3 Data and simulated event samples

The analysed dataset, after the application of beam, detector, and data quality requirements, corresponds to an integrated luminosity of 36.1 fb\(^{-1}\)of pp collision data recorded in 2015 and 2016 at \(\sqrt{s} = 13\,\mathrm{TeV}\). The uncertainty in the combined 2015 + 2016 integrated luminosity is 3.2%. It is derived, following a methodology similar to that detailed in Ref. [40], from a preliminary calibration of the luminosity scale using \(x-y\) beam-separation scans performed in August 2015 and May 2016.
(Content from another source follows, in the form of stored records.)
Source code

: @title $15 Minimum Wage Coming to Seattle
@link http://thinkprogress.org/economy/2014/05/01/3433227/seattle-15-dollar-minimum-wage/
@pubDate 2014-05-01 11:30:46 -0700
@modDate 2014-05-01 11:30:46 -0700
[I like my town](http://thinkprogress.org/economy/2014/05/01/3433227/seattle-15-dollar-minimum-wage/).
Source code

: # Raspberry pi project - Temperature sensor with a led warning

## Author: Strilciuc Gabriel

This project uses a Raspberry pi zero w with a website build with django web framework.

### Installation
Monte Carlo (MC) simulated event samples are used to estimate the SUSY signal yields and to aid in evaluating the SM backgrounds. Generated SM events are processed through a detailed detector simulation [41] based on Geant 4 [42], whereas SUSY events are passed through a fast detector simulation based on a parameterisation of the performance of the ATLAS electromagnetic and hadronic calorimeters [43] and Geant 4 elsewhere. All simulated events are overlaid with multiple pp collisions (pile-up) simulated with the soft strong interaction processes of Pythia 8.186 [44] using the A2 set of tuned parameters [45] and the MSTW2008LO [46] PDF set. The simulated events are reconstructed using the same algorithms as the data, and are reweighted so that the distribution of the expected number of collisions per bunch crossing matches the one in the data.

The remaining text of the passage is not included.